"Kami memohon kepada pemerintah khususnya Kementerian Perindustrian dan Kementerian Perdagangan untuk memberikan perlindungan kepada industri nasional dari gempuran produk impor," kata Henry Setiawan kepada wartawan di Surabaya, Kamis (16/6/2016).
Wakil Ketua Asosiasi IZASI (Indonesia Zinc Alumunium Steel Industry) ini menerangkan, industri baja lapis seng alumunium Indonesia berjuang mati-matian dalam menghadapi gempuran produk impor yang membanjiri pasar di Indonesia.
Produk impor dari China dan Vietnam ini lebih murah sekitar 20 persen dari produk nasional. Kondisi itu menyebabkan utilisasi industri BjLAS sebesar 600 ribu ton per tahun tidak maksimal, serta semakin menurun dengan adanya indikasi penyimpangan kode HS dan praktik dumping yang dilakukan para importir.
"Penurunan utilisasi industri ini juga mengancam keberlangsungan penyediaan lapangan pekerjaan.
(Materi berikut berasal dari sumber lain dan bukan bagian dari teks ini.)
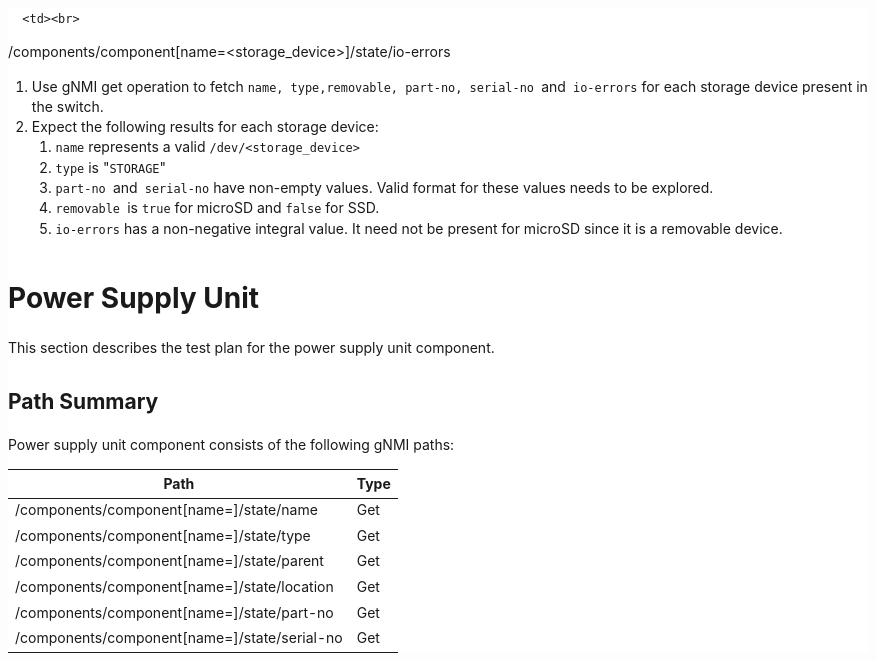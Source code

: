       <td><br>
/components/component[name=<storage_device>]/state/io-errors</td>
    </tr>
  </tbody>
</table>

1.  Use gNMI get operation to fetch `name, type,removable, part-no, serial-no `and` io-errors` for each storage device present in the switch.
2.  Expect the following results for each storage device:
    1.  `name` represents a valid `/dev/<storage_device>`
    2.  `type` is "`STORAGE`"
    3.  `part-no `and` serial-no` have non-empty values. Valid format for these values needs to be explored.
    4.  `removable `is `true` for microSD and `false` for SSD.
    5.  `io-errors` has a non-negative integral value. It need not be present for microSD since it is a removable device.

# Power Supply Unit

This section describes the test plan for the power supply unit component.

## Path Summary

Power supply unit component consists of the following gNMI paths:

<table>
  <thead>
    <tr>
      <th><strong>Path</strong></th>
      <th><strong>Type</strong></th>
    </tr>
  </thead>
  <tbody>
    <tr>
      <td>/components/component[name=<psu>]/state/name</td>
      <td>Get</td>
    </tr>
    <tr>
      <td>/components/component[name=<psu>]/state/type</td>
      <td>Get</td>
    </tr>
    <tr>
      <td>/components/component[name=<psu>]/state/parent</td>
      <td>Get</td>
    </tr>
    <tr>
      <td>/components/component[name=<psu>]/state/location</td>
      <td>Get</td>
    </tr>
    <tr>
      <td>/components/component[name=<psu>]/state/part-no</td>
      <td>Get</td>
    </tr>
    <tr>
      <td>/components/component[name=<psu>]/state/serial-no</td>
      <td>Get</td>
    </tr>
  </tbody>
</table>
Ada sekitar 1000 orang pekerja langsung dan bisa 3000 orang pekerja tidak langsung pada industri turunannya seperti industri rool forming (atap gelombang, rangka atap baja ringan, rangka plafon, serta tukang yang memasang produk tersebut)," paparnya.
Henry yang juga Presiden Direktur Sunrise Steel ini menduga, adanya indikasi praktik dagang yang tidak 'fair' oleh para importir, juga mahalnya beberapa komponen biaya produksi seperti gas dan listrik.
"Kami sangat berharap pemerintah dapat segera mengimplementasikan Perpres No 40 Tahun 2016 tentang Penetapan harga gas bumi," ujarnya.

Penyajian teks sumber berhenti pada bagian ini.